> **Records shown**
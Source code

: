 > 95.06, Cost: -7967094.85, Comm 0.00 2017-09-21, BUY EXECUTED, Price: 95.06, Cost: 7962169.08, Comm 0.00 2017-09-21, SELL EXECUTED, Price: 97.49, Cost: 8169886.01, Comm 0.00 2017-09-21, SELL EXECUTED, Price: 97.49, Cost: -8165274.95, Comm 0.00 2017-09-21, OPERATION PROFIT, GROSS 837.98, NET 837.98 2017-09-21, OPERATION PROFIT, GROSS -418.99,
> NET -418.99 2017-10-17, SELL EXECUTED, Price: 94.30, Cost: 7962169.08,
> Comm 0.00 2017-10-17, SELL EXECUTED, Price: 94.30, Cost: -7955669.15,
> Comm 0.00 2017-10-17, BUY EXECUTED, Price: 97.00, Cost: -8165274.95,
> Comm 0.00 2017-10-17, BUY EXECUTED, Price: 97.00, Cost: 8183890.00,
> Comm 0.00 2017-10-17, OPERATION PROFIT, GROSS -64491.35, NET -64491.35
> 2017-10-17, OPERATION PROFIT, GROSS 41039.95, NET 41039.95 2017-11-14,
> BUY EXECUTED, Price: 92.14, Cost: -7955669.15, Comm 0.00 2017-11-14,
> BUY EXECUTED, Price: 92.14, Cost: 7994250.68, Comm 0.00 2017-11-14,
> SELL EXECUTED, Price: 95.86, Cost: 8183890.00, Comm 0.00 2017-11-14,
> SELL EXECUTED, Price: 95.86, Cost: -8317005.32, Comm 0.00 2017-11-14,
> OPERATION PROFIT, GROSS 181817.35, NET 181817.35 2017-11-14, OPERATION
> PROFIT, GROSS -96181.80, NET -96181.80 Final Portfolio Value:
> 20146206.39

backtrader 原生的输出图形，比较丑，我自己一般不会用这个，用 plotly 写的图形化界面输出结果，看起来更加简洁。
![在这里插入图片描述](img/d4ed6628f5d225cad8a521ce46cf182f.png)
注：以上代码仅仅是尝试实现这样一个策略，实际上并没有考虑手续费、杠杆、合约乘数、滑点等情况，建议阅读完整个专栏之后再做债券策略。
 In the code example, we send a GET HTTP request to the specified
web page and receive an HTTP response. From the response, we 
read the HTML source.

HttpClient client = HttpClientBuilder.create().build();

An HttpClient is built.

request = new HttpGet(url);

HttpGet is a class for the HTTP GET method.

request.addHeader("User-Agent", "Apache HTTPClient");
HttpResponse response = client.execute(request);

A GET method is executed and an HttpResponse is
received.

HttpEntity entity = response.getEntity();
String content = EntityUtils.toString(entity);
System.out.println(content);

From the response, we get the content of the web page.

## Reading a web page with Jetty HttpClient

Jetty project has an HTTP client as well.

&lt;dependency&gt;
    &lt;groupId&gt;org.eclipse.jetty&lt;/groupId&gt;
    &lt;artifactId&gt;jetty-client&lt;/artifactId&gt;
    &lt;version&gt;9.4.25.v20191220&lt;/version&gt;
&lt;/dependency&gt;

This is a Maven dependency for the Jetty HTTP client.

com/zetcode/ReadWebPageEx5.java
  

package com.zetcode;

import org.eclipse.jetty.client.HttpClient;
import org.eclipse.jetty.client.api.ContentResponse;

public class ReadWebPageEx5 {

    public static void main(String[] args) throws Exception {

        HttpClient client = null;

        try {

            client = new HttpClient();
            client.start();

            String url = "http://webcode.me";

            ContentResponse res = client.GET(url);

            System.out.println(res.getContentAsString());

> **Work order**
Everything from the line with "com/zetcode/ReadWebPageEx5.java" to the end of the listing above is to be set down exactly, both ends included.

> **Solution**
com/zetcode/ReadWebPageEx5.java
  

package com.zetcode;

import org.eclipse.jetty.client.HttpClient;
import org.eclipse.jetty.client.api.ContentResponse;

public class ReadWebPageEx5 {

    public static void main(String[] args) throws Exception {

        HttpClient client = null;

        try {

            client = new HttpClient();
            client.start();

            String url = "http://webcode.me";

            ContentResponse res = client.GET(url);

            System.out.println(res.getContentAsString());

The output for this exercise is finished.